That ("_except_ when you are root") works only by strongly coupling
curtain with secmodel_suser. The coupling is actually so strong that you
cannot bring yourself to consider that asking "is-root" is not the only
possible approach.
OK. Assuming that is the only possible way for the moment...
What you really want to do amounts to calling suser_isroot. You could just
as well make that call directly and let the linker resolve the symbol.
That way you would satisfy the requirement that secmodel_suser is loaded
in a simple way. Instead you create a baroque interface that doesn't scale
and ends up doing the same thing just more complex and costly.
So far in my books that is more bloat for no discernable gain.
Maybe there is some additional gain that I have missed in your descriptions.
If so, please provide concrete examples.
I think calling the introduction of a variadic function as interface in
the kernel certainly warrants describing it as baroque.
> But the "am I root?" evaluation is more an exception than the rule
> (a weak dependency). Turning curtain into a full fledged suser
> extension because there is one slight divergence is problematic.
How is it "more an exception than the rule"? AFAICT if you need to make
an exception for root on all decisions made by curtain then "am I root"
needs to be evaluated for every call for a decision by curtain.
I'm not clear what you mean by "there is one slight divergence" and how it
is problematic. Can you explain that with a concrete example?
> >This so-called "API" is a complete perversion of the kauth system.
> >It
> >pulls the implementation details that the other secmodel is supposed
> >to hide and abstract away out into unrelated code again.
> That's weird: what you describe here is the situation before this
> patch: curtain and usermount were "planted" inside a secmodel they
> do not belong to (secmodel_suser is about making decisions about
> root's rights, not ordinary users).
I don't understand how what I describe would require "planting" (whatever
that means. please explain.) curtain and usermount into a secmodel
they do not belong to.
It is true that currently curtain and usermount are so strongly tied into
the internals of secmodel_suser (that fact that need to know if something
is root) that even with your proposed "API" you cannot avoid stating
that dependency explicitly and blatantly.
There is a simple litmus test that should be performed on any design for an
API or an API enhancement:
Does this new way of doing things let me do something that wasn't
possible before?
I cannot see how the secmodel_eval API does that as it is just an extremly
contorted way of doing something that the linker already does. I don't
see any other value that we get buy paying with this bloat.
AFAICT secmodel_eval fails that test. But maybe you can give a concrete
and practical example to the contrary.
It isn't difficult to imagine that curtain and usermount be implemented
as separate, full-fledged secmodels with no knowledge about the internals
of other secmodels. Of course, we would need an API enhancement to ask
through the kauth system if the credential at hand is considered
privileged. Using that API would mean asking all active secmodels whether
they consider the credential as privileged.

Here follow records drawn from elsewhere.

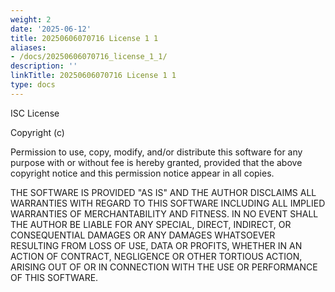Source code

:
 ```yaml
---
weight: 2
date: '2025-06-12'
title: 20250606070716 License 1 1
aliases:
- /docs/20250606070716_license_1_1/
description: ''
linkTitle: 20250606070716 License 1 1
type: docs
---
```


ISC License

Copyright (c)

Permission to use, copy, modify, and/or distribute this software for any
purpose with or without fee is hereby granted, provided that the above
copyright notice and this permission notice appear in all copies.

THE SOFTWARE IS PROVIDED "AS IS" AND THE AUTHOR DISCLAIMS ALL WARRANTIES
WITH REGARD TO THIS SOFTWARE INCLUDING ALL IMPLIED WARRANTIES OF
MERCHANTABILITY AND FITNESS. IN NO EVENT SHALL THE AUTHOR BE LIABLE FOR
ANY SPECIAL, DIRECT, INDIRECT, OR CONSEQUENTIAL DAMAGES OR ANY DAMAGES
WHATSOEVER RESULTING FROM LOSS OF USE, DATA OR PROFITS, WHETHER IN AN
ACTION OF CONTRACT, NEGLIGENCE OR OTHER TORTIOUS ACTION, ARISING OUT OF
OR IN CONNECTION WITH THE USE OR PERFORMANCE OF THIS SOFTWARE.
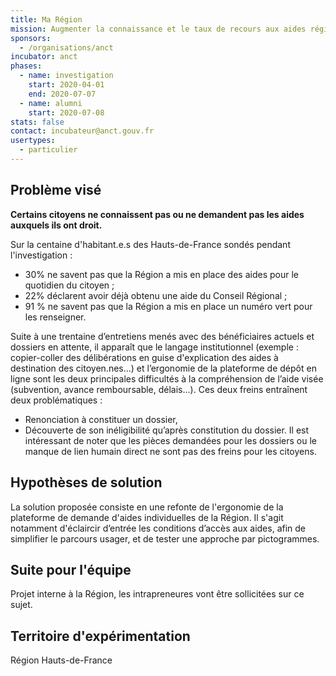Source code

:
 ```yaml
---
title: Ma Région
mission: Augmenter la connaissance et le taux de recours aux aides régionales
sponsors:
  - /organisations/anct
incubator: anct
phases:
  - name: investigation
    start: 2020-04-01
    end: 2020-07-07
  - name: alumni
    start: 2020-07-08
stats: false
contact: incubateur@anct.gouv.fr
usertypes:
  - particulier
---
```

## Problème visé

**Certains citoyens ne connaissent pas ou ne demandent pas les aides auxquels ils ont droit.**

Sur la centaine d'habitant.e.s des Hauts-de-France sondés pendant l'investigation :
- 30% ne savent pas que la Région a mis en place des aides pour le quotidien du citoyen ;
- 22% déclarent avoir déjà obtenu une aide du Conseil Régional ;
- 91 % ne savent pas que la Région a mis en place un numéro vert pour les renseigner.

Suite à une trentaine d’entretiens menés avec des bénéficiaires actuels et dossiers en
attente, il apparaît que le langage institutionnel (exemple : copier-coller des
délibérations en guise d'explication des aides à destination des citoyen.nes...) et l’ergonomie de la plateforme de dépôt en ligne sont
les deux principales difficultés à la compréhension de l’aide visée (subvention, avance remboursable, délais...). Ces deux freins
entraînent deux problématiques :
- Renonciation à constituer un dossier,
- Découverte de son inéligibilité qu’après constitution du dossier.
Il est intéressant de noter que les pièces demandées pour les dossiers ou le manque de lien humain
direct ne sont pas des freins pour les citoyens.

## Hypothèses de solution
La solution proposée consiste en une refonte de l'ergonomie de la plateforme de demande d'aides individuelles de la Région. Il s'agit notamment
d'éclaircir d’entrée les conditions d’accès aux aides, afin de simplifier le parcours usager, et de tester une approche par pictogrammes.

## Suite pour l'équipe
Projet interne à la Région, les intrapreneures vont être sollicitées sur ce sujet.

## Territoire d'expérimentation
Région Hauts-de-France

Now that would be an interesting addition. And it would let you do things
that weren't possible before.
> Knowledge about internals were the de facto standard before: if you
> wanted to have an extension which implements a policy ("users can
> only see state of their objects") with an explicit dependency on
> implementation internals ("is that user privileged?"), you had to
> put the extension inside the secmodel(9) that implements the
> privileged evaluation.
But there is an important difference between asking a generic question
like "is this credential privileged" and asking a specific question about
an implementation detail like "secmodel_suser, is this credential root" or
"secmodel_securelevel, is securelevel above one".
The former can be successfully abstracted into an API while trying to do
the same with the latter just ends up with a painful emulation of the
linker resolving symbols which is already available.
The former can be desirable. But the latter must be avoided.
> >The problem with this is that it doesn't scale. You are just
> >arbitrarily
> >moving the code around that needs to be modified when new actions
> >need to
> >be authorized.
> No; we are allowing secmodel(9) to expose evaluation logic ("a
> question") to other secmodels, so they can query for a result that
> depends on their internals.
Uh. I have given a concrete example on how it doesn't scale and how it
has to be modified for other secmodels (E.g. for agc's RBAC secmodel).
You cannot wipe that under the table by just saying "no".
> The ultimate decision remains in the hand of the one making the
> query. Asking a question in the form of "do you allow that action to
> happen?" is a plain miss-use of this API; that should indeed be done
> by kauth(9).
How does asking other secmodels for feedback and making a decision on the
feedback received take the ultimate decision out of the hand of the one
making the query? Please explain?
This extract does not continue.